Contract clauses can take many forms and can cover nearly aspect of business and commercial interests. A
common example is a non-disclosure clause in an employment contract, where the employer agrees not
to disclose any confidential information belonging to the company.  Contract clauses are enforceable
along with the rest of the contract under state and federal laws.

What Are Some Common Clauses in a Contract?

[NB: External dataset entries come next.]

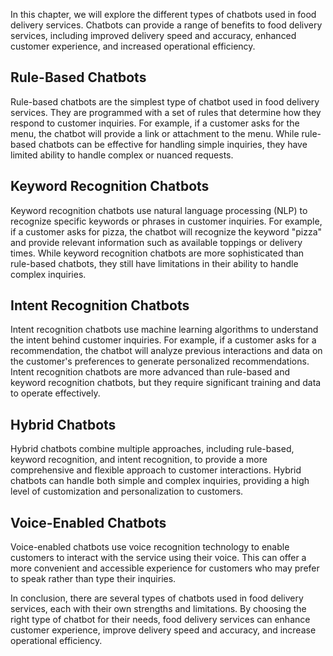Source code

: 
In this chapter, we will explore the different types of chatbots used in food delivery services. Chatbots can provide a range of benefits to food delivery services, including improved delivery speed and accuracy, enhanced customer experience, and increased operational efficiency.

Rule-Based Chatbots
-------------------

Rule-based chatbots are the simplest type of chatbot used in food delivery services. They are programmed with a set of rules that determine how they respond to customer inquiries. For example, if a customer asks for the menu, the chatbot will provide a link or attachment to the menu. While rule-based chatbots can be effective for handling simple inquiries, they have limited ability to handle complex or nuanced requests.

Keyword Recognition Chatbots
----------------------------

Keyword recognition chatbots use natural language processing (NLP) to recognize specific keywords or phrases in customer inquiries. For example, if a customer asks for pizza, the chatbot will recognize the keyword "pizza" and provide relevant information such as available toppings or delivery times. While keyword recognition chatbots are more sophisticated than rule-based chatbots, they still have limitations in their ability to handle complex inquiries.

Intent Recognition Chatbots
---------------------------

Intent recognition chatbots use machine learning algorithms to understand the intent behind customer inquiries. For example, if a customer asks for a recommendation, the chatbot will analyze previous interactions and data on the customer's preferences to generate personalized recommendations. Intent recognition chatbots are more advanced than rule-based and keyword recognition chatbots, but they require significant training and data to operate effectively.

Hybrid Chatbots
---------------

Hybrid chatbots combine multiple approaches, including rule-based, keyword recognition, and intent recognition, to provide a more comprehensive and flexible approach to customer interactions. Hybrid chatbots can handle both simple and complex inquiries, providing a high level of customization and personalization to customers.

Voice-Enabled Chatbots
----------------------

Voice-enabled chatbots use voice recognition technology to enable customers to interact with the service using their voice. This can offer a more convenient and accessible experience for customers who may prefer to speak rather than type their inquiries.

In conclusion, there are several types of chatbots used in food delivery services, each with their own strengths and limitations. By choosing the right type of chatbot for their needs, food delivery services can enhance customer experience, improve delivery speed and accuracy, and increase operational efficiency.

The use of various clauses all depends on the needs of the parties. Some clauses appear more frequently
in contracts than other ones. There are “boilerplate” clauses that may appear as a standard part of some
business contracts. Or, the parties may create specific clauses that are tailor-made for each contract with a
client. 

Some common contract clauses include:

 Choice of Law / Forum Clause: In these types of clauses, the parties agree that the contract terms
will only be interpreted according to the laws of a specific state. Also, they may agree that litigation will
only occur in a specified jurisdiction. These are only enforceable if they don’t conflict with general
requirements of law.
 Statute of Limitations Clause: These state the time frame in which a lawsuit can be filed after a
breach of contract or other violation. Again, such clauses can’t violate already existing laws and filing
requirements. 
 Time of Performance Clause: These indicate the time frame in which the contract duties can or
can’t be performed. Some contracts state that “time is of the essence”, meaning that a breach of contract
suit can be filed if the duties aren’t performed in a reasonable amount of time.
 Merger Clause: A merger or integration clause states that the current written contract overrides
any previous oral or written agreements.
 Indemnification Clause: These agreements indemnify (release from liability) the other party in the
event that losses or expenses are incurred. These should be used with caution, as they could limit the
ability to recover damages for losses
 Non-Waiver Clause: These protect parties who excuse the other party for non-performance of
contract terms. For example, suppose one party only makes payments every other month when the
contract requires monthly payments. If the non-breaching party accepts the payments but doesn’t file a
lawsuit, the non-waiver clause allows them to recover the missing payments. In other words, the party
doesn’t “waive” their full contract rights by accepting non-complying action from the other party.
 Severability Clause: This ensures that the remainder of the contract is enforceable even if one part
of the contract is determined to be invalid. Without such a clause, it’s possible for the entire contract to be
invalidated by the court if only one provision is found to be invalid. Also called a savings clause.